#### What is needed:
Your answer must be every line of the data that holds the string "function".

[Collected data]

* * * *

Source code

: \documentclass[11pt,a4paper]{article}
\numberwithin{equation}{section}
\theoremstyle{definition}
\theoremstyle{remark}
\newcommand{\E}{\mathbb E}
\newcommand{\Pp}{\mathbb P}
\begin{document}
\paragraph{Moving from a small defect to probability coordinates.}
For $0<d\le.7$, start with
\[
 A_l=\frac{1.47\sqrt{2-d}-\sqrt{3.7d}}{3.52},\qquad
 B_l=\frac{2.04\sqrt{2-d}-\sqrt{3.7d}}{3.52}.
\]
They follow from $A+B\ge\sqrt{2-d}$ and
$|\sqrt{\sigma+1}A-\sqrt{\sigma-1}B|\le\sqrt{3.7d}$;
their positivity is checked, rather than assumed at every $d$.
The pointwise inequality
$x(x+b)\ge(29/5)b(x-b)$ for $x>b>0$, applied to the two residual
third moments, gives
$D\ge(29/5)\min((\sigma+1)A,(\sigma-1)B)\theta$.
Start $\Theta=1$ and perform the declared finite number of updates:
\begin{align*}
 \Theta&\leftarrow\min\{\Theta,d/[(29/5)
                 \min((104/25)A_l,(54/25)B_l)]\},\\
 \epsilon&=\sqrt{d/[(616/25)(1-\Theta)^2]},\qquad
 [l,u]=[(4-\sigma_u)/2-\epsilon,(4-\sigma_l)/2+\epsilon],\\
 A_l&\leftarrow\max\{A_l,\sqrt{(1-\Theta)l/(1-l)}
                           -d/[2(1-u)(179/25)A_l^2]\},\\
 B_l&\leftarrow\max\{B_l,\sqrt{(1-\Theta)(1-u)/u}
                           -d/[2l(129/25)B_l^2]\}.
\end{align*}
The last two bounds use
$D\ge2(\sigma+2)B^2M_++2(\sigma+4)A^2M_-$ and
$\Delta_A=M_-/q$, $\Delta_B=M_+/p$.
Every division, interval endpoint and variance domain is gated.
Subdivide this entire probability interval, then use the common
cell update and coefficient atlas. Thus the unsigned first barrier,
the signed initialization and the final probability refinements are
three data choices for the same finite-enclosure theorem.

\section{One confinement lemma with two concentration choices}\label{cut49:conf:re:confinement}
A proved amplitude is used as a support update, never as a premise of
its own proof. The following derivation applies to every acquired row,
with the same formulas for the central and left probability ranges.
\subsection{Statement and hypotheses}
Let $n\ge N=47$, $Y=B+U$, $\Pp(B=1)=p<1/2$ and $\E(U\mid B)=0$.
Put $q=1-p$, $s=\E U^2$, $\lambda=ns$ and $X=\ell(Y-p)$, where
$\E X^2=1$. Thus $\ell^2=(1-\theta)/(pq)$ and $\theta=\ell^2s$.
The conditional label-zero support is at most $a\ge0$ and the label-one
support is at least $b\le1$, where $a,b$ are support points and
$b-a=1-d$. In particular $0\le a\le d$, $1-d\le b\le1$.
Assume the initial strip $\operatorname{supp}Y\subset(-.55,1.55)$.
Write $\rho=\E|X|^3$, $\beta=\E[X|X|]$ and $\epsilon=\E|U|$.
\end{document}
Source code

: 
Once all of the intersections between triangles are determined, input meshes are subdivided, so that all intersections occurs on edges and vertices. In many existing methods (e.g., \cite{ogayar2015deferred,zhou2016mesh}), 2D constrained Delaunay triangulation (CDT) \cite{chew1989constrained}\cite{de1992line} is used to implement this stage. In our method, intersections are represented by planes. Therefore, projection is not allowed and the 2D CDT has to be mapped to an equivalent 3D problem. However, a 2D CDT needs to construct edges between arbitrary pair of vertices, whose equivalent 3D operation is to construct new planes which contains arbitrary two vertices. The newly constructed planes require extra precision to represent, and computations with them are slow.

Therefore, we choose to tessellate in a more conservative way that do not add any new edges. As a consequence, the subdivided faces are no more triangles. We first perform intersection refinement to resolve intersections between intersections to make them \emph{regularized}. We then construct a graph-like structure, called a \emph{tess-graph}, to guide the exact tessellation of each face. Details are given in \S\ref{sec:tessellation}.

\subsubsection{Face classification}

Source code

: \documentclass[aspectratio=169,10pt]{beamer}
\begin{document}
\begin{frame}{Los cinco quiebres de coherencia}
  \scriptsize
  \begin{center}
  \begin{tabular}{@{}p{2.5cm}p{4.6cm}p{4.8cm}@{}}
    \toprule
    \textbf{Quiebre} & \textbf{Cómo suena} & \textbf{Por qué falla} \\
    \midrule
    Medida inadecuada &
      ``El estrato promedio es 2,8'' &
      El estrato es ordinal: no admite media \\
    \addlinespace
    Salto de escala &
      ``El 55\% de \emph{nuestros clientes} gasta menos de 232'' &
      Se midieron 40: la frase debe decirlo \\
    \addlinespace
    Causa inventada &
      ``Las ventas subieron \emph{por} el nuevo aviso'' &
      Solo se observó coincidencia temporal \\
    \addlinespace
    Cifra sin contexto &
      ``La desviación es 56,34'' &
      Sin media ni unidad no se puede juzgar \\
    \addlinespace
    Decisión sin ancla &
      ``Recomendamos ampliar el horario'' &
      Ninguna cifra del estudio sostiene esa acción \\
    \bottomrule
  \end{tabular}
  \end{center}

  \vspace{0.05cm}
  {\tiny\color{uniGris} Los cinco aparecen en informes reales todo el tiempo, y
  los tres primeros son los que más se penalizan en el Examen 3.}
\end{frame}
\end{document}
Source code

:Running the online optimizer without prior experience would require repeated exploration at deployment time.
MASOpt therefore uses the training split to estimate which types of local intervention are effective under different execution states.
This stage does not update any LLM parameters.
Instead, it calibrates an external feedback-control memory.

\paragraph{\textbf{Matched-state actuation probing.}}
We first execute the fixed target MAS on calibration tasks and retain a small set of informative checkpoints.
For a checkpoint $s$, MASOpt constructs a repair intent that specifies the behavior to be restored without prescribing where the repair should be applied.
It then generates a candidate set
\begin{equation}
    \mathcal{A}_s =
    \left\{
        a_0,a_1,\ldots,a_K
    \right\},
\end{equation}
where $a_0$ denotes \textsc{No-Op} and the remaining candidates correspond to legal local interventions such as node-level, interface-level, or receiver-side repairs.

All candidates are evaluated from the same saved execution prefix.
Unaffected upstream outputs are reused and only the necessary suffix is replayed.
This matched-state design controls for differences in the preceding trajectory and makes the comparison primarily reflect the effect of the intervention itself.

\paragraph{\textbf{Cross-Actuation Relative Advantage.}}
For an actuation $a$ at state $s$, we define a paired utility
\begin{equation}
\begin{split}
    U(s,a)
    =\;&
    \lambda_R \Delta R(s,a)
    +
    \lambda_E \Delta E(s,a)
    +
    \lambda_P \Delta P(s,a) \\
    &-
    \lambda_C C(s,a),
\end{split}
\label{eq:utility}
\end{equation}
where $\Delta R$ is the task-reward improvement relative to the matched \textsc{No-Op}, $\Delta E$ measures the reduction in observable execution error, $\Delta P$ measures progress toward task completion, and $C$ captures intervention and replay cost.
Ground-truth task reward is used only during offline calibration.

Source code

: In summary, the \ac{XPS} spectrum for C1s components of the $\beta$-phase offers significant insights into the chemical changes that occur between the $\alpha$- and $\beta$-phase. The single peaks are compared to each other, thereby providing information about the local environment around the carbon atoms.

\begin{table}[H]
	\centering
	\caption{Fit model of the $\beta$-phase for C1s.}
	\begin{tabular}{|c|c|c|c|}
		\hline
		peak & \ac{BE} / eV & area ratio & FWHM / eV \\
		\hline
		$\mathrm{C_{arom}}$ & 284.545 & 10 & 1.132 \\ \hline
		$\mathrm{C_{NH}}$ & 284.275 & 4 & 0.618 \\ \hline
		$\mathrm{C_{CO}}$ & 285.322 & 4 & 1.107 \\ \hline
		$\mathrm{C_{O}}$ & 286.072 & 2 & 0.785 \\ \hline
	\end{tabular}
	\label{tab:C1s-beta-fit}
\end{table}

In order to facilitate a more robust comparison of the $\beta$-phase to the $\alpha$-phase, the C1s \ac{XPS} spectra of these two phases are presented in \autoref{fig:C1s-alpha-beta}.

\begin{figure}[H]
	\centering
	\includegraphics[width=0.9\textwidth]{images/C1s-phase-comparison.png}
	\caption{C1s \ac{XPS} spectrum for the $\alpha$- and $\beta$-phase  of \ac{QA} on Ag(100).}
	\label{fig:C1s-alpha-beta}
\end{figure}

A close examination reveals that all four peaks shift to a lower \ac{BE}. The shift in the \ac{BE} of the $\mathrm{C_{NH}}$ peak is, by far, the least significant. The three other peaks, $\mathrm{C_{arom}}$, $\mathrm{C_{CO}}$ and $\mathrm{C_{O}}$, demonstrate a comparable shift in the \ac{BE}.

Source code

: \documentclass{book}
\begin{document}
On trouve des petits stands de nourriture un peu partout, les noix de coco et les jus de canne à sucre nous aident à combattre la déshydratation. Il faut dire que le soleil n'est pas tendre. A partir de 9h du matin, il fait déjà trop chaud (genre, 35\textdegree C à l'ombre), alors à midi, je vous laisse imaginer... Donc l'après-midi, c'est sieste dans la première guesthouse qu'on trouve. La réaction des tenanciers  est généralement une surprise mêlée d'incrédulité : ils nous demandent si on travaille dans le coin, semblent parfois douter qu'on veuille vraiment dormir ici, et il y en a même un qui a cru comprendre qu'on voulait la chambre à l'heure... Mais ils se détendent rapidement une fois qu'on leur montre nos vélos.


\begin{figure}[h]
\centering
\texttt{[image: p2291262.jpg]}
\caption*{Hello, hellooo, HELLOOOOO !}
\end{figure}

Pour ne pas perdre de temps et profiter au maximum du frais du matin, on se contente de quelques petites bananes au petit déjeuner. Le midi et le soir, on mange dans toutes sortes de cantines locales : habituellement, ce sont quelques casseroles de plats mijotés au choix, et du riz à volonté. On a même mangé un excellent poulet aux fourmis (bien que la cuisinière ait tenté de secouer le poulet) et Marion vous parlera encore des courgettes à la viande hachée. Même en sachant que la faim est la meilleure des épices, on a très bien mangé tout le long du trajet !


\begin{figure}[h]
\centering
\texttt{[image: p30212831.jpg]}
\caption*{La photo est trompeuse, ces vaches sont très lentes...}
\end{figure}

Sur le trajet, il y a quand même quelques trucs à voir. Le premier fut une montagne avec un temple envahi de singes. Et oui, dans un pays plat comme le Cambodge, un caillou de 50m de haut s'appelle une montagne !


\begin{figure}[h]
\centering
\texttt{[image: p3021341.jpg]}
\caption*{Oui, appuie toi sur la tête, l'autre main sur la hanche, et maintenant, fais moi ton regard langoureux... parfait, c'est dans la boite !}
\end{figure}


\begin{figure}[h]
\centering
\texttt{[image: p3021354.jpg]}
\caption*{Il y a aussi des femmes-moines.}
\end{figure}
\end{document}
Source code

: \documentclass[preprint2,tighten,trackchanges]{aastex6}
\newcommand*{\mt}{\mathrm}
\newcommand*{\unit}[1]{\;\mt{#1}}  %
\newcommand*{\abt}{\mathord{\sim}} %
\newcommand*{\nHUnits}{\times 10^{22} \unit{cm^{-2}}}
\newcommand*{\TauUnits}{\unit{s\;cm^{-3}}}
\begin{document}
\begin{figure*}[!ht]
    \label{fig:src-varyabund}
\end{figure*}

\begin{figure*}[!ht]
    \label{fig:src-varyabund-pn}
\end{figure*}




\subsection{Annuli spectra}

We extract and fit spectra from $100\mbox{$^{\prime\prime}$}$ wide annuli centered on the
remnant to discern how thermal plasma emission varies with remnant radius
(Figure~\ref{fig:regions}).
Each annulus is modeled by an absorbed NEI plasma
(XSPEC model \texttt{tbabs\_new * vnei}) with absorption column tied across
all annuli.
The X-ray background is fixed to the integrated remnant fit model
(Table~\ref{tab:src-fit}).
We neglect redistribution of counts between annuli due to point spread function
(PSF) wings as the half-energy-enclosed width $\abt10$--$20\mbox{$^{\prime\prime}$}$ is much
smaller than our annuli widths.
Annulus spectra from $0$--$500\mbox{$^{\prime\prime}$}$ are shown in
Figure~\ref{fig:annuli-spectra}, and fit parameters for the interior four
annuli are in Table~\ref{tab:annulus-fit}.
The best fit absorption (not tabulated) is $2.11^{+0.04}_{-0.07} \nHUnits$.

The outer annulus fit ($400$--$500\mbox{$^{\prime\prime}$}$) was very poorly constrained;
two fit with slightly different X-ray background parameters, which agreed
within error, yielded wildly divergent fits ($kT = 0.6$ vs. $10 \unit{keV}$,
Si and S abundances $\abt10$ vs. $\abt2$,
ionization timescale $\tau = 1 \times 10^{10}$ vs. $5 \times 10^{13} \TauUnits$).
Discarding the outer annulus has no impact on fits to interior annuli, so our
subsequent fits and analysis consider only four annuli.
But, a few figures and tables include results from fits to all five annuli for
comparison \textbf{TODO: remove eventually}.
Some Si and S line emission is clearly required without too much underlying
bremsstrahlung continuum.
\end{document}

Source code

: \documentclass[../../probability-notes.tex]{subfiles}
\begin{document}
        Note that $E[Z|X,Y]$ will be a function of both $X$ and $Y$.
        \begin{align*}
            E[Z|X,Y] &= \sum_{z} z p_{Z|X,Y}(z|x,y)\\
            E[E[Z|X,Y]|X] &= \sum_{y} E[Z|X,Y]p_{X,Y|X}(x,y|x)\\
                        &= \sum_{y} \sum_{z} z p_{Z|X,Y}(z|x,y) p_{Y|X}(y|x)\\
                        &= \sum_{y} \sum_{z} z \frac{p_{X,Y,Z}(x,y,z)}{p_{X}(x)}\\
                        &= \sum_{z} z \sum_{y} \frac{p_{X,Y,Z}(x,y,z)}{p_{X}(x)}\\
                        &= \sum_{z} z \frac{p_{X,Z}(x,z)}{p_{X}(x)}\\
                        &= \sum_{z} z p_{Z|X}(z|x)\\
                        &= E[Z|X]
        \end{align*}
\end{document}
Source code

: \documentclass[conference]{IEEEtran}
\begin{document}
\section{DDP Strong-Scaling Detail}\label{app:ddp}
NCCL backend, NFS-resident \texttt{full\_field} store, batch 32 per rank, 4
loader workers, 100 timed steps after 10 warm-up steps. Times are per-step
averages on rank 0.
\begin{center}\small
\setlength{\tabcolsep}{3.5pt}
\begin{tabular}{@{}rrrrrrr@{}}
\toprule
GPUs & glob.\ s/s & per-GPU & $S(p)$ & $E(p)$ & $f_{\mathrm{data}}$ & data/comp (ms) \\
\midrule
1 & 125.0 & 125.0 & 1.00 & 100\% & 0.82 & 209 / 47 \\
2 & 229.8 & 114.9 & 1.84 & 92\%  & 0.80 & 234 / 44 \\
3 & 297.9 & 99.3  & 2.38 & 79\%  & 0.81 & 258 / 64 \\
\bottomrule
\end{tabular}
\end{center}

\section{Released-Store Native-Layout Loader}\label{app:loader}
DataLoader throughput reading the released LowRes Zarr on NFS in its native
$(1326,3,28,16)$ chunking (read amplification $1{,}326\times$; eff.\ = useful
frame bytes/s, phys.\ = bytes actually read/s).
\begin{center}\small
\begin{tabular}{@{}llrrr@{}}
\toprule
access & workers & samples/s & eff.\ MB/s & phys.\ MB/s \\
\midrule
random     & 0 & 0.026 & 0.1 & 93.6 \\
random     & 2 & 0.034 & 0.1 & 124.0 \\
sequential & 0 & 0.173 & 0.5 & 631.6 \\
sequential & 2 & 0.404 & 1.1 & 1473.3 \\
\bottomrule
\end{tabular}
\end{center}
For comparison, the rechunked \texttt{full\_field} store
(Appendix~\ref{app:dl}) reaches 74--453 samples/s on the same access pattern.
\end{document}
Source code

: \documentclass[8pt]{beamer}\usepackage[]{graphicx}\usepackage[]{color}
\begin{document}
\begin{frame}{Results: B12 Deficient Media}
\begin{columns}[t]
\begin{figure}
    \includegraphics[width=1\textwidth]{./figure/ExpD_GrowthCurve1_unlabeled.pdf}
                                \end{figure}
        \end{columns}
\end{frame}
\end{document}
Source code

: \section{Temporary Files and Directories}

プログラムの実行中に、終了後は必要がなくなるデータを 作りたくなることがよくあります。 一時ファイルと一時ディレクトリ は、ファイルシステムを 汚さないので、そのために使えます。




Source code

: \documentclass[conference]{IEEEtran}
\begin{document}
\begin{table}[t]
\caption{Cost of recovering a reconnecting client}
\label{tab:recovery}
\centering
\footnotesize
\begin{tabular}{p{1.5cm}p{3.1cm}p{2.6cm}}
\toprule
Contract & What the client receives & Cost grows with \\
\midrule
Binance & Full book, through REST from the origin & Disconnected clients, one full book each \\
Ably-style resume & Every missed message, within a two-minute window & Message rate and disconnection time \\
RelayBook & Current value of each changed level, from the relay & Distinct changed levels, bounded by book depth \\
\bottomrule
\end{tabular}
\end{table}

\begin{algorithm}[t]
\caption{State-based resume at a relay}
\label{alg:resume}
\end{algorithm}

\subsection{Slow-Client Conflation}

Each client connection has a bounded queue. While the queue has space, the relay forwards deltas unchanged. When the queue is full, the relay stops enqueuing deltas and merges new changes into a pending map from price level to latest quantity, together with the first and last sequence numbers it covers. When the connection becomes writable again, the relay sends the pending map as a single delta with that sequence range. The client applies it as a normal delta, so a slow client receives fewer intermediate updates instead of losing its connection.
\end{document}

* * * *

#### Answer area:
We neglect redistribution of counts between annuli due to point spread function
        Note that $E[Z|X,Y]$ will be a function of both $X$ and $Y$.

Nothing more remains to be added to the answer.